It's all about taming traffic: keeping a tab on the number of vehicles on the road, and promoting public transport. Singapore, one of the smallest but richest Asian cities, has mastered this art. From being one of the most polluted Asian cities three decades ago, its pollution levels are now below World Health Organisation standards. They have remained so for 10 years now. Its citizens breathe air, which is among the cleanest in the world, while people in its South Asian counterpart, India, are choking in exhaust fumes. Indian policymakers need to take a close look at the Singapore model that guarantees its rich citizens the right to clean air. But for this, they have to take the bus, cycle or walk
Singapore: Breathing Easy
Peak hour traffic scenario in India is a cartoonist's delight. Hassled motorists, rivers of sweat streaming down their forehead, accusing each other for lack of traffic sense in loud voices toned by the honking of a thousand horns. This is not so in Singapore. It is almost legendary now that one of Asia's wealthiest cities has one of the calmest traffic, too. Air pollution levels have remained below World Health Organisation (WHO) and United States Environmental Protection Agency air quality standards for 10 consecutive years. An official publication of the ministry of the environment, Singapore, shows that the annual average levels of pollutants - particulate matter less than 10 micron size (pm10), nitrogen oxides, and sulphur dioxide - have remained below standards between 1986 and 1996. Not a single pollutant has exceeded an annual average level of 60 microgramme per cum (m3) during this period. The highest recorded annual average level of pm10 is 50 m3 in 1997 and the rest remained below that (see graph: A breath of fresh air).This may seem almost impossible to believe in India where pm10 levels reach levels as high as 820 m3 in New Delhi. Says Avijit Gupta of University of Leeds in UK, who has studied pollution management systems in Singapore, "Most of what is happening in Singapore it is due to an enlightened policy and efficient management practices. The city-state has coped with the existing and potential problems effectively by recognising the seriousness of the problems rather early."
Singapore has followed simple, but firm, rules. One it introduced severe economic restrictions on car ownership and use; two, it improved transit systems dramatically; and, lastly, promoted pedestrian traffic and non-motorised transport.
The state set in its business of planning urban and transportation development as early as 1965 when it became an independent republic. At that time, the city was plagued by traffic congestion (what many Indian metros face today). Bus companies were serving areas of high profitability only.
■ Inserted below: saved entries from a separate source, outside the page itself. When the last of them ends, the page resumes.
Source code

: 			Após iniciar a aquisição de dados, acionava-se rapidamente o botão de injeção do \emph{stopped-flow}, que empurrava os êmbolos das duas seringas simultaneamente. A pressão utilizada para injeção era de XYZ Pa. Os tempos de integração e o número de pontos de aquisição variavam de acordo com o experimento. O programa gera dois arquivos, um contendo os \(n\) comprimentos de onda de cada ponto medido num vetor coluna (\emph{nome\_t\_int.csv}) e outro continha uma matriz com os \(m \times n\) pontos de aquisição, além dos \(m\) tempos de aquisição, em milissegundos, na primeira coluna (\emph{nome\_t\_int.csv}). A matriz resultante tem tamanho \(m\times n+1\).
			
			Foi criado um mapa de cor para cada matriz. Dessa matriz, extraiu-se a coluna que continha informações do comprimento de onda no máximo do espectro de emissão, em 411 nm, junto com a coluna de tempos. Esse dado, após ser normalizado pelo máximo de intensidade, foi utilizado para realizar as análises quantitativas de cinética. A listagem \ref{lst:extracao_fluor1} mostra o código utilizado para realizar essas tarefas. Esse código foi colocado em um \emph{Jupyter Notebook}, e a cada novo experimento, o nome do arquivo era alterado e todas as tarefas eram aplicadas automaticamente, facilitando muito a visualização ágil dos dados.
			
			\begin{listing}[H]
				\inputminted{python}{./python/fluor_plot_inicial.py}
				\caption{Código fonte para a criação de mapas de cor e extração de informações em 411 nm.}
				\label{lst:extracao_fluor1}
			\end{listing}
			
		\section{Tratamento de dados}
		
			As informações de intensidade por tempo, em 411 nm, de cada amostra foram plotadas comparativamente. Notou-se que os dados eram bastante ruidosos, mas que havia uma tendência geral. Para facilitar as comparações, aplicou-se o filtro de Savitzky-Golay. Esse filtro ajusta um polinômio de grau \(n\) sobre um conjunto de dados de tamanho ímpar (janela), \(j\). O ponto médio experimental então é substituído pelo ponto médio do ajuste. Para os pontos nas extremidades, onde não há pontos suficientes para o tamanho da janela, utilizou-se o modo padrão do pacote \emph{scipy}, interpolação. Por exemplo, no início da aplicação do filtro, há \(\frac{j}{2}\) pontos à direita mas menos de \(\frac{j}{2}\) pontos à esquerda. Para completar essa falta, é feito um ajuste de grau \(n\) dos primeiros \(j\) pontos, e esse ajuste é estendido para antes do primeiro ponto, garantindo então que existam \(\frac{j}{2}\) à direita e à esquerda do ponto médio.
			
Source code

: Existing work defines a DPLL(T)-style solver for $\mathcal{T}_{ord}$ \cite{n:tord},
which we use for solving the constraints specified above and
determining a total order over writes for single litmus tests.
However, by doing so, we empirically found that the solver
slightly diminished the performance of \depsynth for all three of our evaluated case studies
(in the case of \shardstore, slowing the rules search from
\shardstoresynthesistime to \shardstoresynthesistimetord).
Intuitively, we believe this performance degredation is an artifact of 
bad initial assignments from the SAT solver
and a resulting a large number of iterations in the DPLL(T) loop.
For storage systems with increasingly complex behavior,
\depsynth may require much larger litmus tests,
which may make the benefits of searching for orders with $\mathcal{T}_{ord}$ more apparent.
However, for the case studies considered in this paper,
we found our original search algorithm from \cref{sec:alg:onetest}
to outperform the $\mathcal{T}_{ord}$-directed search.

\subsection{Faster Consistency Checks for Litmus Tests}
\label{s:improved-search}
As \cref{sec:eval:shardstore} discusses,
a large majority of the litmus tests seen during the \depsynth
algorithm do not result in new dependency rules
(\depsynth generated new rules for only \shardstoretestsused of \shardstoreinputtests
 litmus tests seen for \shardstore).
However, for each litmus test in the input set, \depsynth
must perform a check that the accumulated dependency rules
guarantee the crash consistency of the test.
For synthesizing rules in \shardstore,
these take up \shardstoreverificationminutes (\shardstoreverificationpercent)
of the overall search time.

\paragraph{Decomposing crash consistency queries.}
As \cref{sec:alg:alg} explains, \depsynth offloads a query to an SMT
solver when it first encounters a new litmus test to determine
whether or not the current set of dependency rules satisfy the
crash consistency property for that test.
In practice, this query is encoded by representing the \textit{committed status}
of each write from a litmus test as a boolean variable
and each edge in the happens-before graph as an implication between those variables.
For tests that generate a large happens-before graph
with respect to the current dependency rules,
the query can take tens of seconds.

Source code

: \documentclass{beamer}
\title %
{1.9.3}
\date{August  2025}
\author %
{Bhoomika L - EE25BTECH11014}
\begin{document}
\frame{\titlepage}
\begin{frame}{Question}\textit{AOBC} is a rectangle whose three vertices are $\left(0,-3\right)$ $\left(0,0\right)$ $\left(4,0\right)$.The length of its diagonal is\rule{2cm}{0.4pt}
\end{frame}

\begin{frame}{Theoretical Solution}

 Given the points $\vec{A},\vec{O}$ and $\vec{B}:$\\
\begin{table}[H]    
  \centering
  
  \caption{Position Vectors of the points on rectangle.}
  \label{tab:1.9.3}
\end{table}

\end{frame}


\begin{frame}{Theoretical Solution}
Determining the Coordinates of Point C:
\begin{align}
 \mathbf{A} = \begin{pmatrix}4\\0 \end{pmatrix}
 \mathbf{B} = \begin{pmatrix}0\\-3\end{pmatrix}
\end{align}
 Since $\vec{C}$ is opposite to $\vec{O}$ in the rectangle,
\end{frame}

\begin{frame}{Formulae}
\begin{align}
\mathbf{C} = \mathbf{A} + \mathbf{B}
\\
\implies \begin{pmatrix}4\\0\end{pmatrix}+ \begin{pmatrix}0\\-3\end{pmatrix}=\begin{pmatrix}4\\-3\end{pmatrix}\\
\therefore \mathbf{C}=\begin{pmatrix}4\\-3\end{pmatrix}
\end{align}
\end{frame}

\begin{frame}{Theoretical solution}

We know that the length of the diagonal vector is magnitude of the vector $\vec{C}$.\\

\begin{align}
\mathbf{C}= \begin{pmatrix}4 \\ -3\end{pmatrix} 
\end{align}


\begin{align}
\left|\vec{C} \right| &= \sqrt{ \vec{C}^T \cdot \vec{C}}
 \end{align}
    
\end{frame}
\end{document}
Illegal "pirate" taxis were providing cheap door-to-door service, thus leading to further deterioration of bus services.
In the late 1960s and early 1970s, a number of major land-use and transportation studies were carried out to chart long-term plans for Singapore's development. It was evident to the planners that traffic congestion had to be addressed first as building more and more roads was not a sustainable option for Singapore due to the constraints on land availability.
Peter Newman, associate professor of city policy, and Jeffrey Kenworthy, senior lecturer, at the Murdoch University in Perth, Australia, point out that Singapore recognised the fact that road space would always be limited in Sustainability and Cities, published by Island Press, California, US, in 1999. With just about 650 sq km land area - less than half of Delhi - the city government thought it inappropriate to allow unrestricted motorisation. With a population of 3.6 million, it has a very densely built urban centre. Compared to Delhi, which had 24,643 km of road length and three million vehicles, Singapore had only 3,056 km of road length but nearly 0.7 million vehicles in 1997. Planning for land transport system in Singapore, therefore, integrated the overall land-use planning with an aim to minimise the need to travel by putting in order the location of residential and commercial areas. "Besides, we developed a comprehensive road network system and harnessed technology to maximise its capacity, managed the vehicle population and demand for road usage; and, improved public transport and provided quality public transport choices," says Mohinder Singh, senior manager, Land Transport Authority, Singapore.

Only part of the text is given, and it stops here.